___ Source information
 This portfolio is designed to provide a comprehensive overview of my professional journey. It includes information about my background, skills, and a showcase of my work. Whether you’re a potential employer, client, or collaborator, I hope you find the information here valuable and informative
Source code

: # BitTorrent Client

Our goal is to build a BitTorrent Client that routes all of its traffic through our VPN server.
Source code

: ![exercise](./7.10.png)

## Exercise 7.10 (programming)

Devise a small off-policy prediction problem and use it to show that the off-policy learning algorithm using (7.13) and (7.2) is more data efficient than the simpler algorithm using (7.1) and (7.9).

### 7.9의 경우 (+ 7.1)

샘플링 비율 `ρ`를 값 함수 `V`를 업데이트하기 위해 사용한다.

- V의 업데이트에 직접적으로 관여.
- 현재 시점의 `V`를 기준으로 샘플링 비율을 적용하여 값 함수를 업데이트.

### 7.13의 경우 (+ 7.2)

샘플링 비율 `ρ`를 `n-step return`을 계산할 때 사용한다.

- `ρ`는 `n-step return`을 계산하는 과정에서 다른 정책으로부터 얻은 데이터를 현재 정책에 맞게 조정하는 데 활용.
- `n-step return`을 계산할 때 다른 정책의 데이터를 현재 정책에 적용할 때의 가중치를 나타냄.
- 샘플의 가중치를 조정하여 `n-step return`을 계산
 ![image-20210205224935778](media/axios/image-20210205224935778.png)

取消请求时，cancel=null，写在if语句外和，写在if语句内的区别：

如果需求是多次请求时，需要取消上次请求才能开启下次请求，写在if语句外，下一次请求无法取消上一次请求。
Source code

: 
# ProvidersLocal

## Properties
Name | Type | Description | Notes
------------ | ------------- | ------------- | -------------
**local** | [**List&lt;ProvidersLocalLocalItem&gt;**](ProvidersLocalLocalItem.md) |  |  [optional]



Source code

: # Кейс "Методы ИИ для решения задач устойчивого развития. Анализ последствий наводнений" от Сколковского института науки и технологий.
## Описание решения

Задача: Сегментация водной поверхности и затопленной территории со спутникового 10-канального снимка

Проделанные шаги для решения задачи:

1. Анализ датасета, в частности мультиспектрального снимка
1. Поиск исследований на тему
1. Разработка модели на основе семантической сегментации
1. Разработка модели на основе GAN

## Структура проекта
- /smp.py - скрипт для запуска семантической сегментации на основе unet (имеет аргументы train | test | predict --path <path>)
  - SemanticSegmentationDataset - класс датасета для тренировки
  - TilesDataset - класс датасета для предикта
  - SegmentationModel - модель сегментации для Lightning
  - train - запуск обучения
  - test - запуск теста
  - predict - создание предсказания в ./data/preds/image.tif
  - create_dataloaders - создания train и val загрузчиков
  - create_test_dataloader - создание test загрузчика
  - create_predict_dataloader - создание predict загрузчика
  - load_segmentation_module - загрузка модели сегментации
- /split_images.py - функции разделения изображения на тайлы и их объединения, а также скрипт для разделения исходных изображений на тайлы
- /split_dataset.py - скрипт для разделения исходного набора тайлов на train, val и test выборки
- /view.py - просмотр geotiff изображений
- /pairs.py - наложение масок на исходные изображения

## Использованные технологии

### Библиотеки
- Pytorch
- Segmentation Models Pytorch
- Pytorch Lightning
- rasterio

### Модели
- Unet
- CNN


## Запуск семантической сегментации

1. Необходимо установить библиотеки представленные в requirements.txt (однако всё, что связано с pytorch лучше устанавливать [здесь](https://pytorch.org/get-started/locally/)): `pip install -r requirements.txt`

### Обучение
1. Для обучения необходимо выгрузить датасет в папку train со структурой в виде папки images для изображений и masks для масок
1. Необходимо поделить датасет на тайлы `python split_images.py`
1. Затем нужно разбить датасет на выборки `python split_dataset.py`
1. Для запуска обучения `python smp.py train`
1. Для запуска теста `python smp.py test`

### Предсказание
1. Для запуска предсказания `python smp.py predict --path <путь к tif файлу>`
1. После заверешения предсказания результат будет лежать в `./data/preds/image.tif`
______
How to complete this task:
Where the line holding "науки и технологий." appears in the listing above, start reproducing exactly, and end with the line holding "Задача: Сегментация водной".

Answer to the problem:
: # Кейс "Методы ИИ для решения задач устойчивого развития. Анализ последствий наводнений" от Сколковского института науки и технологий.
## Описание решения

Задача: Сегментация водной поверхности и затопленной территории со спутникового 10-канального снимка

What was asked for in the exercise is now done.